Código de buenas prácticas agrarias para la Urea de EFMA European Fertilizer Manufacturers Association

Los siguientes criterios están basados en la evidencia científica y la experiencia agronómica en cuanto al uso de la urea como fertilizante. Estas medidas contribuyen a asegurar la eficiencia del uso del nitrógeno contenido en la urea, minimizando las emisiones de amonio:  

La urea se incorporará al suelo, si es posible aprovechando el momento de la realización de una labor.

En suelos desnudos, arenosos, la urea se utilizará sólo en la primera aplicación de nitrógeno, y en condiciones que permitan que ésta sea incorporada tan pronto como sea posible.
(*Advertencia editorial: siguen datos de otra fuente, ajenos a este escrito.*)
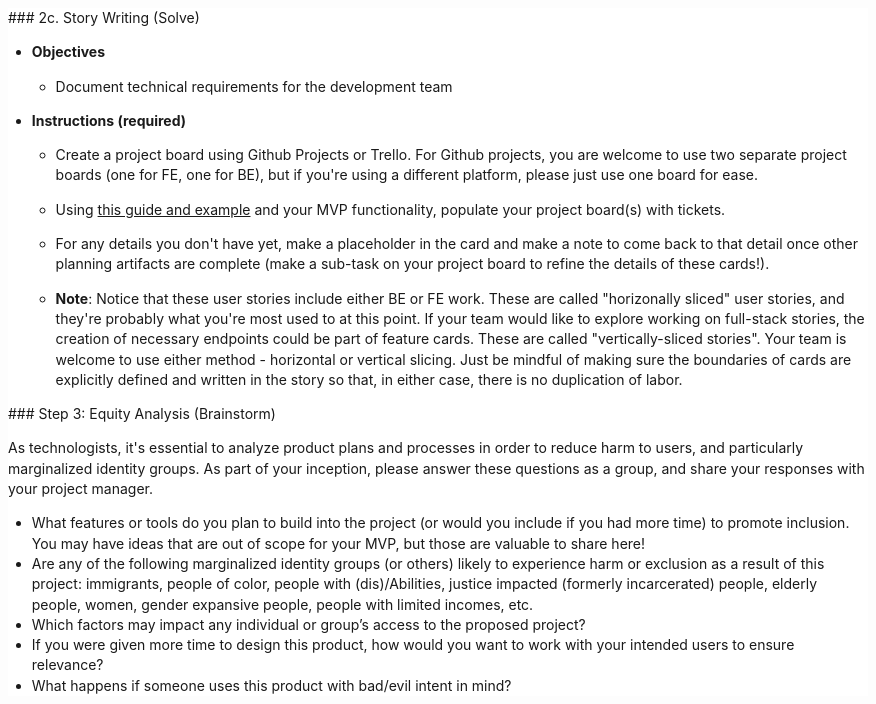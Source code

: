 </section>

<section class="dropdown">
### 2c. Story Writing (Solve)

* **Objectives**
    * Document technical requirements for the development team

* **Instructions (required)**
    * Create a project board using Github Projects or Trello. For Github projects, you are welcome to use two separate project boards (one for FE, one for BE), but if you're using a different platform, please just use one board for ease.
    * Using [this guide and example](./user_stories) and your MVP functionality, populate your project board(s) with tickets.
    * For any details you don't have yet, make a placeholder in the card and make a note to come back to that detail once other planning artifacts are complete (make a sub-task on your project board to refine the details of these cards!).
    
    * **Note**: Notice that these user stories include either BE or FE work. These are called "horizonally sliced" user stories, and they're probably what you're most used to at this point. If your team would like to explore working on full-stack stories, the creation of necessary endpoints could be part of feature cards. These are called "vertically-sliced stories". Your team is welcome to use either method - horizontal or vertical slicing. Just be mindful of making sure the boundaries of cards are explicitly defined and written in the story so that, in either case, there is no duplication of labor.
</section>
</section>

<section class="dropdown">
### Step 3: Equity Analysis (Brainstorm)

As technologists, it's essential to analyze product plans and processes in order to reduce harm to users, and particularly marginalized identity groups. As part of your inception, please answer these questions as a group, and share your responses with your project manager. 

* What features or tools do you plan to build into the project (or would you include if you had more time) to promote inclusion. You may have ideas that are out of scope for your MVP, but those are valuable to share here!
* Are any of the following marginalized identity groups (or others) likely to experience harm or exclusion as a result of this project:  immigrants, people of color, people with (dis)/Abilities, justice impacted (formerly incarcerated) people, elderly people, women, gender expansive people, people with limited incomes, etc.
* Which factors may impact any individual or group’s access to the proposed project?
* If you were given more time to design this product, how would you want to work with your intended users to ensure relevance?
* What happens if someone uses this product with bad/evil intent in mind?
</section>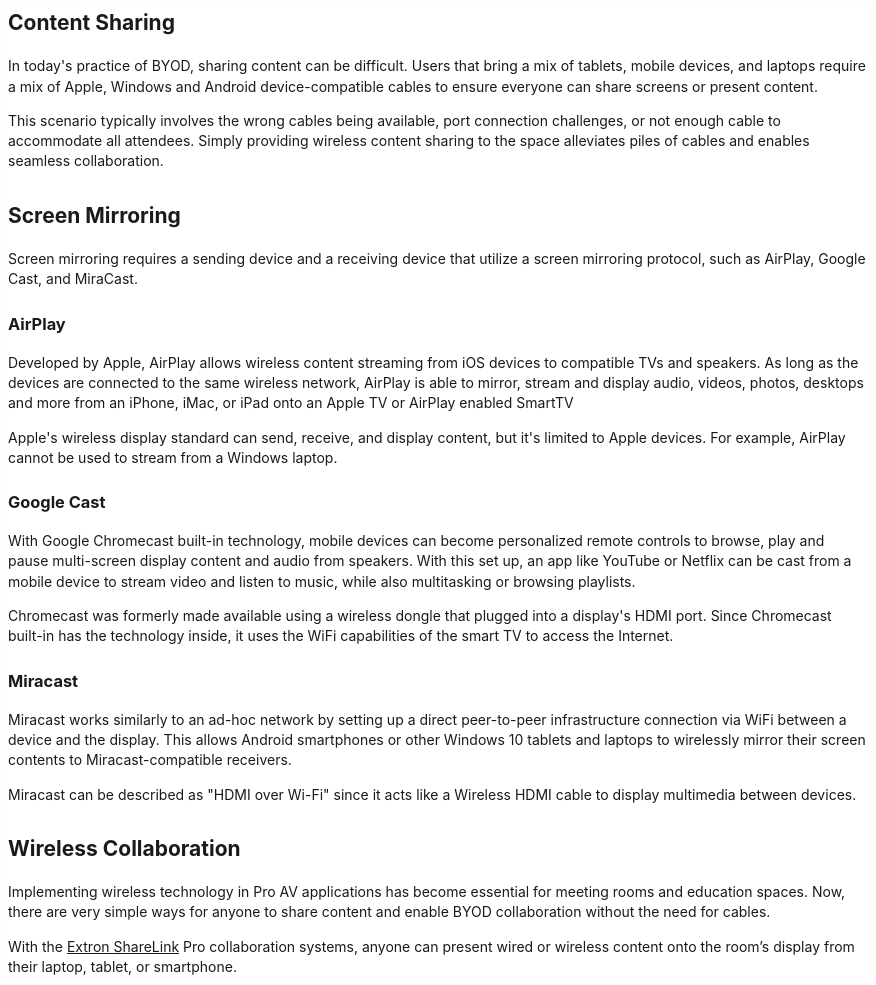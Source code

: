 ## Content Sharing

In today's practice of BYOD, sharing content can be difficult. Users that bring a mix of tablets, mobile devices, and laptops require a mix of Apple, Windows and Android device-compatible cables to ensure everyone can share screens or present content. 

This scenario typically involves the wrong cables being available, port connection challenges, or not enough cable to accommodate all attendees. Simply providing wireless content sharing to the space alleviates piles of cables and enables seamless collaboration.

## Screen Mirroring

Screen mirroring requires a sending device and a receiving device that utilize a screen mirroring protocol, such as AirPlay, Google Cast, and MiraCast.

### AirPlay

Developed by Apple, AirPlay allows wireless content streaming from iOS devices to compatible TVs and speakers. As long as the devices are connected to the same wireless network, AirPlay is able to mirror, stream and display audio, videos, photos, desktops and more from an iPhone, iMac, or iPad onto an Apple TV or AirPlay enabled SmartTV

Apple's wireless display standard can send, receive, and display content, but it's limited to Apple devices. For example, AirPlay cannot be used to stream from a Windows laptop.

### Google Cast

With Google Chromecast built-in technology, mobile devices can become personalized remote controls to browse, play and pause multi-screen display content and audio from speakers. With this set up, an app like YouTube or Netflix can be cast from a mobile device to stream video and listen to music, while also multitasking or browsing playlists. 

Chromecast was formerly made available using a wireless dongle that plugged into a display's HDMI port. Since Chromecast built-in has the technology inside, it uses the WiFi capabilities of the smart TV to access the Internet. 

### Miracast

Miracast works similarly to an ad-hoc network by setting up a direct peer-to-peer infrastructure connection via WiFi between a device and the display. This allows Android smartphones or other Windows 10 tablets and laptops to wirelessly mirror their screen contents to Miracast-compatible receivers.

Miracast can be described as "HDMI over Wi-Fi" since it acts like a Wireless HDMI cable to display multimedia between devices.

## Wireless Collaboration

Implementing wireless technology in Pro AV applications has become essential for meeting rooms and education spaces. Now, there are very simple ways for anyone to share content and enable BYOD collaboration without the need for cables.

With the [Extron ShareLink](https://www.extron.com/Collaboration-Systems/prodsubtype-626) Pro collaboration systems, anyone can present wired or wireless content onto the room’s display from their laptop, tablet, or smartphone.
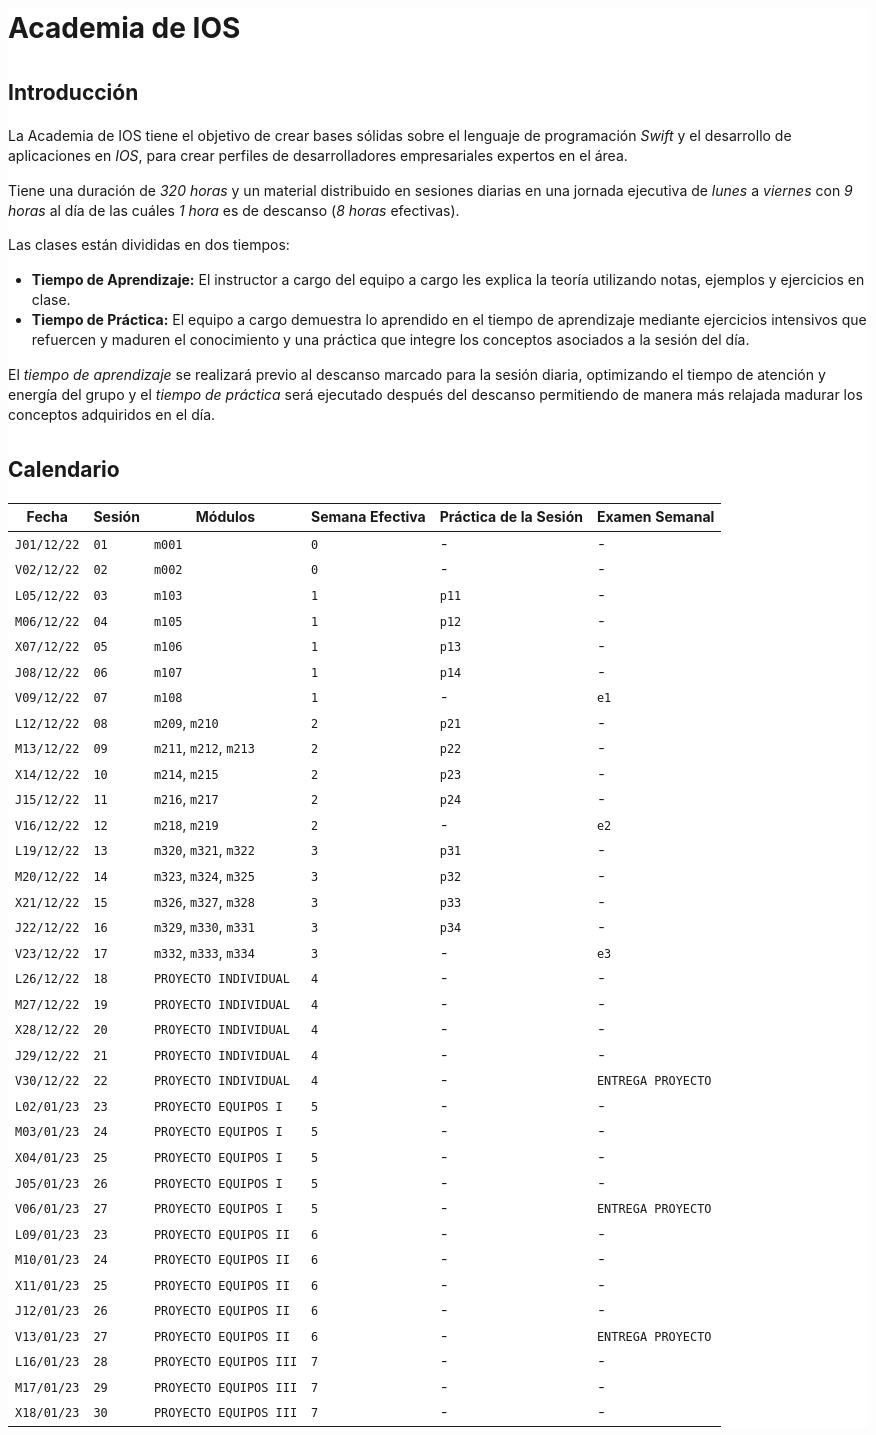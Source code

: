 # Academia de IOS

## Introducción

La Academia de IOS tiene el objetivo de crear bases sólidas sobre el lenguaje de programación *Swift* y el desarrollo de aplicaciones en *IOS*, para crear perfiles de desarrolladores empresariales expertos en el área.

Tiene una duración de *320 horas* y un material distribuido en sesiones diarias en una jornada ejecutiva de *lunes* a *viernes* con *9 horas* al día de las cuáles *1 hora* es de descanso (*8 horas* efectivas).

Las clases están divididas en dos tiempos:

* **Tiempo de Aprendizaje:** El instructor a cargo del equipo a cargo les explica la teoría utilizando notas, ejemplos y ejercicios en clase.
* **Tiempo de Práctica:** El equipo a cargo demuestra lo aprendido en el tiempo de aprendizaje mediante ejercicios intensivos que refuercen y maduren el conocimiento y una práctica que integre los conceptos asociados a la sesión del día.

El *tiempo de aprendizaje* se realizará previo al descanso marcado para la sesión diaria, optimizando el tiempo de atención y energía del grupo y el *tiempo de práctica* será ejecutado después del descanso permitiendo de manera más relajada madurar los conceptos adquiridos en el día.

## Calendario

Fecha | Sesión | Módulos | Semana Efectiva | Práctica de la Sesión | Examen Semanal
---------- | ---- | ---------------------- | --- | ----- | ---
`J01/12/22`| `01` | `m001`                 | `0` | -     | -
`V02/12/22`| `02` | `m002`                 | `0` | -     | -
`L05/12/22`| `03` | `m103`                 | `1` | `p11` | -
`M06/12/22`| `04` | `m105`                 | `1` | `p12` | -
`X07/12/22`| `05` | `m106`                 | `1` | `p13` | -
`J08/12/22`| `06` | `m107`                 | `1` | `p14` | -
`V09/12/22`| `07` | `m108`                 | `1` | -     | `e1`
`L12/12/22`| `08` | `m209`, `m210`         | `2` | `p21` | -
`M13/12/22`| `09` | `m211`, `m212`, `m213` | `2` | `p22` | -
`X14/12/22`| `10` | `m214`, `m215`         | `2` | `p23` | -
`J15/12/22`| `11` | `m216`, `m217`         | `2` | `p24` | -
`V16/12/22`| `12` | `m218`, `m219`         | `2` | -     | `e2`
`L19/12/22`| `13` | `m320`, `m321`, `m322` | `3` | `p31` | -
`M20/12/22`| `14` | `m323`, `m324`, `m325` | `3` | `p32` | -
`X21/12/22`| `15` | `m326`, `m327`, `m328` | `3` | `p33` | -
`J22/12/22`| `16` | `m329`, `m330`, `m331` | `3` | `p34` | -
`V23/12/22`| `17` | `m332`, `m333`, `m334` | `3` | -     | `e3`
`L26/12/22`| `18` | `PROYECTO INDIVIDUAL`  | `4` | -     | -
`M27/12/22`| `19` | `PROYECTO INDIVIDUAL`  | `4` | -     | -
`X28/12/22`| `20` | `PROYECTO INDIVIDUAL`  | `4` | -     | -
`J29/12/22`| `21` | `PROYECTO INDIVIDUAL`  | `4` | -     | -
`V30/12/22`| `22` | `PROYECTO INDIVIDUAL`  | `4` | -     | `ENTREGA PROYECTO`
`L02/01/23`| `23` | `PROYECTO EQUIPOS I`   | `5` | -     | -
`M03/01/23`| `24` | `PROYECTO EQUIPOS I`   | `5` | -     | -
`X04/01/23`| `25` | `PROYECTO EQUIPOS I`   | `5` | -     | -
`J05/01/23`| `26` | `PROYECTO EQUIPOS I`   | `5` | -     | -
`V06/01/23`| `27` | `PROYECTO EQUIPOS I`   | `5` | -     | `ENTREGA PROYECTO`
`L09/01/23`| `23` | `PROYECTO EQUIPOS II`  | `6` | -     | -
`M10/01/23`| `24` | `PROYECTO EQUIPOS II`  | `6` | -     | -
`X11/01/23`| `25` | `PROYECTO EQUIPOS II`  | `6` | -     | -
`J12/01/23`| `26` | `PROYECTO EQUIPOS II`  | `6` | -     | -
`V13/01/23`| `27` | `PROYECTO EQUIPOS II`  | `6` | -     | `ENTREGA PROYECTO`
`L16/01/23`| `28` | `PROYECTO EQUIPOS III` | `7` | -     | -
`M17/01/23`| `29` | `PROYECTO EQUIPOS III` | `7` | -     | -
`X18/01/23`| `30` | `PROYECTO EQUIPOS III` | `7` | -     | -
En suelos medios o muy pesados, la urea puede ser utilizada en el abonado de fondo y en el de cobertera.

La urea es muy utilizada en todo tipo de suelos para el abonado de cobertera de los cereales durante la primavera.

La urea se aplicará preferentemente cuando haya predicciones de lluvia o cuando pueda ser incorporada al suelo mediante el riego.  

El uso de la urea en los prados es adecuado al inicio del ciclo de cultivo y en períodos de precipitaciones, o si hay aplicaciones de riego.  

En suelos alcalinos (pH 7.5), la urea debería ser enterrada en el suelo nada más ser distribuida.

Con temperaturas altas y cuando el suelo está seco, la urea debería aplicarse si va a ser enterrada sin retraso. No debería ser aplicada durante las horas más cálidas del día.

No debe usarse urea inmediatamente después de haber efectuado un encalado.

No debe utilizarse urea después de la aplicación de un purin, abono orgánico, residuos del cultivo anterior, o cualquier sustancia que pueda impedir una rápida absorción de iones amonio por parte del suelo.

La urea puede ser utilizada en suelos de secano o de regadío, como abono de cobertera o de fondo. Dependiendo de las condiciones locales, las dosis de 250 kg/ha de urea o superiores deberían repartirse en dos aplicaciones.